PROBLEM TO WORK ON ▸ Each record below is to be copied exactly; the pictures are to be omitted.

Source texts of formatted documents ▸
----------------------------------------

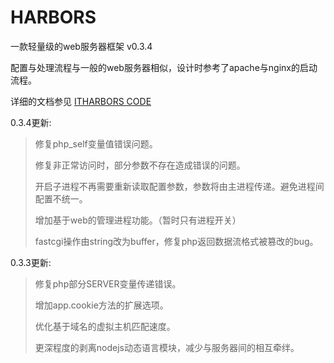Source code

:HARBORS
=======

一款轻量级的web服务器框架 v0.3.4

配置与处理流程与一般的web服务器相似，设计时参考了apache与nginx的启动流程。

详细的文档参见 [ITHARBORS CODE](http://code.itharbors.com/)

0.3.4更新:

  >
  >修复php_self变量值错误问题。
  >
  >修复非正常访问时，部分参数不存在造成错误的问题。
  >
  >开启子进程不再需要重新读取配置参数，参数将由主进程传递。避免进程间配置不统一。
  >
  >增加基于web的管理进程功能。（暂时只有进程开关）
  >
  >fastcgi操作由string改为buffer，修复php返回数据流格式被篡改的bug。
  >

0.3.3更新:

  >
  >修复php部分SERVER变量传递错误。
  >
  >增加app.cookie方法的扩展选项。
  >
  >优化基于域名的虚拟主机匹配速度。
  >
  >更深程度的剥离nodejs动态语言模块，减少与服务器间的相互牵绊。
  >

----------------------------------------

WRITTEN RESPONSE ▸
Source code

:HARBORS
=======

一款轻量级的web服务器框架 v0.3.4

配置与处理流程与一般的web服务器相似，设计时参考了apache与nginx的启动流程。

详细的文档参见 [ITHARBORS CODE](http://code.itharbors.com/)

0.3.4更新:

  >
  >修复php_self变量值错误问题。
  >
  >修复非正常访问时，部分参数不存在造成错误的问题。
  >
  >开启子进程不再需要重新读取配置参数，参数将由主进程传递。避免进程间配置不统一。
  >
  >增加基于web的管理进程功能。（暂时只有进程开关）
  >
  >fastcgi操作由string改为buffer，修复php返回数据流格式被篡改的bug。
  >

0.3.3更新:

  >
  >修复php部分SERVER变量传递错误。
  >
  >增加app.cookie方法的扩展选项。
  >
  >优化基于域名的虚拟主机匹配速度。
  >
  >更深程度的剥离nodejs动态语言模块，减少与服务器间的相互牵绊。
  >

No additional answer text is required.